Re: Compiler Warning C4373 about virtual methods

From:
"Ben Voigt [C++ MVP]" <rbv@nospam.nospam>
Newsgroups:
microsoft.public.vc.language
Date:
Mon, 25 Feb 2008 09:28:13 -0600
Message-ID:
<#DBfOL8dIHA.4196@TK2MSFTNGP04.phx.gbl>
Igor Tandetnik wrote:

"George" <George@discussions.microsoft.com> wrote in message
news:7DBC281E-1B7F-43E6-AC10-6AA69FFC9ADB@microsoft.com

The following code will result in C4373 warning message. In MSDN,

[url]http://msdn2.microsoft.com/en-us/library/bb384874.aspx[/url]

I do not quite understand the following statement,

1. What means "bind"?


Figure out which actual function a name refers to.

2. const is ignored in derived class?


Top-level const qualifiers are ignored in a function declaration. E.g.

void f(int n);
void f(const int n);

both declare the exact same function.


Sounds like the fix to a bug I filed.

Earlier versions of MSVC compiler got this wrong, and considered the
above declarations distinct.
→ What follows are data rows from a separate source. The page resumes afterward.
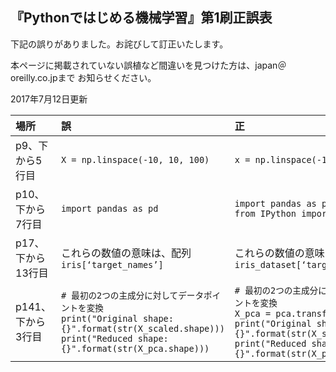 ## 『Pythonではじめる機械学習』第1刷正誤表

下記の誤りがありました。お詫びして訂正いたします。

本ページに掲載されていない誤植など間違いを見つけた方は、japan＠oreilly.co.jpまで
お知らせください。

2017年7月12日更新


| 場所        | 誤     | 正   |
| :---------- | :--------- | :-------- |
|  p9、下から5行目 | `X = np.linspace(-10, 10, 100)` | `x = np.linspace(-10, 10, 100)` |
| p10、下から7行目 | `import pandas as pd` | `import pandas as pd`<br>`from IPython import display` |
| p17、下から13行目 |これらの数値の意味は、配列`iris[‘target_names’]` |これらの数値の意味は、配列`iris_dataset[‘target_names’]` |
| p141、下から3行目 | `# 最初の2つの主成分に対してデータポイントを変換`<br>`print("Original shape: {}".format(str(X_scaled.shape)))`<br>`print("Reduced shape: {}".format(str(X_pca.shape)))` | `# 最初の2つの主成分に対してデータポイントを変換`<br>`X_pca = pca.transform(X_scaled)`<br>`print("Original shape: {}".format(str(X_scaled.shape)))`<br>`print("Reduced shape: {}".format(str(X_pca.shape)))`|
This was particularly noticeable when one
appeared as a virtual function in a base class, and the other in a
derived class: instead of the latter overriding the former, it hid it.
The version you have does the right thing, and considers the
declaration in the derived class an override of that in the base. The
warning just lets you know that it was different in earlier versions,
in case you are working on legacy code and trying to figure out why
it suddenly changed behavior (started calling derived class version
where it used to call base class version).

The bottom line is, be consistent with top-level const and volatile
qualifiers: either don't use them anywhere, or use them everywhere.
Don't mix and match, that only leads to confusion.


Top-level const is an implementation detail, because it only affects the
body and not the interface. I like keeping the declarations inside the
class body clean and then marking parameters as const in the implementation.